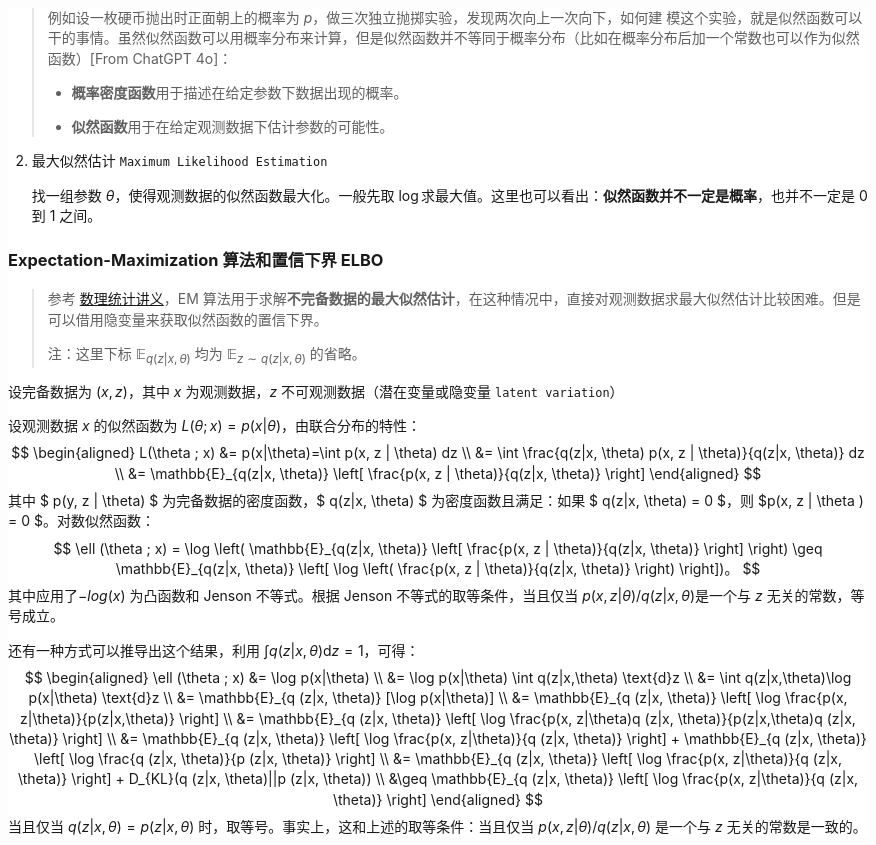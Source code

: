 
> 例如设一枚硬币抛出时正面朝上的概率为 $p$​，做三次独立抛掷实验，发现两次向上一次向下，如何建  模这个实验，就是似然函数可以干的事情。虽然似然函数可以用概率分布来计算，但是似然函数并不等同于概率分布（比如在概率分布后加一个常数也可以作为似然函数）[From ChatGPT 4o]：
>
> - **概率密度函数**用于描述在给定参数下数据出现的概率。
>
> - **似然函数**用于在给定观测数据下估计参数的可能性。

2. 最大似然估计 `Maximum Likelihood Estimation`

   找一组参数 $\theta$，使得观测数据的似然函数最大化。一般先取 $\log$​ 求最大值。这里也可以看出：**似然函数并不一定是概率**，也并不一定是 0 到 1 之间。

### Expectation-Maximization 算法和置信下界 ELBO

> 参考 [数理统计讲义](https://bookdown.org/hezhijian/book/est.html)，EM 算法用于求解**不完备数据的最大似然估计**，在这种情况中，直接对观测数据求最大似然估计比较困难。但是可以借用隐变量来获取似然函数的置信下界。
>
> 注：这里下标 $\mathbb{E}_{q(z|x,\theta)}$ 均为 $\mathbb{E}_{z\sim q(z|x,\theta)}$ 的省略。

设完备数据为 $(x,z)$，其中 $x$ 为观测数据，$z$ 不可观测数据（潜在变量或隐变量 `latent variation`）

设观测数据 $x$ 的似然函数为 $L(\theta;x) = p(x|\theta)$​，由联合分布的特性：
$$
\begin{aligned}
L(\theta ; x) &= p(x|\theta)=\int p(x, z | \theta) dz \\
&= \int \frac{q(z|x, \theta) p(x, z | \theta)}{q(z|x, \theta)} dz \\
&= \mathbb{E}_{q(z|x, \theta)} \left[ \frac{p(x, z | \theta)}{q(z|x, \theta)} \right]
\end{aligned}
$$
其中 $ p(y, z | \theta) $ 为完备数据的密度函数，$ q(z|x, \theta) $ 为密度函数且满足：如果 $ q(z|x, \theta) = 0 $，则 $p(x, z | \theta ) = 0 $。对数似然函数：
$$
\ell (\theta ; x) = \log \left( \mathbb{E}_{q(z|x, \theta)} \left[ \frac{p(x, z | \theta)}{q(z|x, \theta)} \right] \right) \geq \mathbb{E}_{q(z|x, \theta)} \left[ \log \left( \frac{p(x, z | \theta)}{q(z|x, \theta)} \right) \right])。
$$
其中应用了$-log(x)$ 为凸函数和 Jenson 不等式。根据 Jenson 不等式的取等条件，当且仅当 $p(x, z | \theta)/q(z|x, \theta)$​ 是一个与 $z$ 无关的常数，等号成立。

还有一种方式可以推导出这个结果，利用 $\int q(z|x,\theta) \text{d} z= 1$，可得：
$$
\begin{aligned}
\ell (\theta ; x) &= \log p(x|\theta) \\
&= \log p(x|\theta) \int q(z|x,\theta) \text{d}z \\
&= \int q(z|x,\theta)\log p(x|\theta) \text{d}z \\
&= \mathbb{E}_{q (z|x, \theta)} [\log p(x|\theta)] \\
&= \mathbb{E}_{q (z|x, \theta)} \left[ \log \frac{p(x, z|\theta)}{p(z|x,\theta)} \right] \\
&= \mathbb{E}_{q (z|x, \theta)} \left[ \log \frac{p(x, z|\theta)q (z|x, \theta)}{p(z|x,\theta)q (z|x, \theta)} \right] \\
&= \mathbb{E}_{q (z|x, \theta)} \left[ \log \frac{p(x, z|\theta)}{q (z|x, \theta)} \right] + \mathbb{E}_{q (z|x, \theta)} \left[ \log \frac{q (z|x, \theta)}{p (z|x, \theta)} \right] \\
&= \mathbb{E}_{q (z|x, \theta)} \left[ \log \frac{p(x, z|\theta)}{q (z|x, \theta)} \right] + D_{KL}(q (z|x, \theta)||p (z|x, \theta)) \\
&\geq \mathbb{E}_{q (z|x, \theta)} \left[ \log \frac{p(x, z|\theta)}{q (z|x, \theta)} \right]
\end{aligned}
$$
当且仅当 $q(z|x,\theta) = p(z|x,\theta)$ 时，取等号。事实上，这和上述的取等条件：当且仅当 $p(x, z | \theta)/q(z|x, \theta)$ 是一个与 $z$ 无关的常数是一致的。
——————————
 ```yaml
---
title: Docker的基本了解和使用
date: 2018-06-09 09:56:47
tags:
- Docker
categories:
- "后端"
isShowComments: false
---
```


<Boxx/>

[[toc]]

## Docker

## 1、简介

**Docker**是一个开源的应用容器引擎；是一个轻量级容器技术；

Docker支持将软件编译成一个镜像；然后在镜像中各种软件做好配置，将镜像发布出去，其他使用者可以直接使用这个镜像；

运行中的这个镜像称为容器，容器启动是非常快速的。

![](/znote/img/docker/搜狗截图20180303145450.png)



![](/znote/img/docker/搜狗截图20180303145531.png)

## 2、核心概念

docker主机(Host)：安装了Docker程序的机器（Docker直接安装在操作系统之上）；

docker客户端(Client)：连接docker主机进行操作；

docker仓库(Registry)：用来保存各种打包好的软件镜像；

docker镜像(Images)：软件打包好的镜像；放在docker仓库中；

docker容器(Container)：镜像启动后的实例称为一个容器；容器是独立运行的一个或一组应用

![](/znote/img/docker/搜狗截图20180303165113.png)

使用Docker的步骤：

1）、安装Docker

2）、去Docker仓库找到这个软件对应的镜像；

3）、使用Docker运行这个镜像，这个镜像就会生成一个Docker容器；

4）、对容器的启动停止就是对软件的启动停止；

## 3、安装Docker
——————————
Task to complete:
Extract every line of the records above that contains the word "text".

Answer to this problem:
还有一种方式可以推导出这个结果，利用 $\int q(z|x,\theta) \text{d} z= 1$，可得：
&= \log p(x|\theta) \int q(z|x,\theta) \text{d}z \\
&= \int q(z|x,\theta)\log p(x|\theta) \text{d}z \\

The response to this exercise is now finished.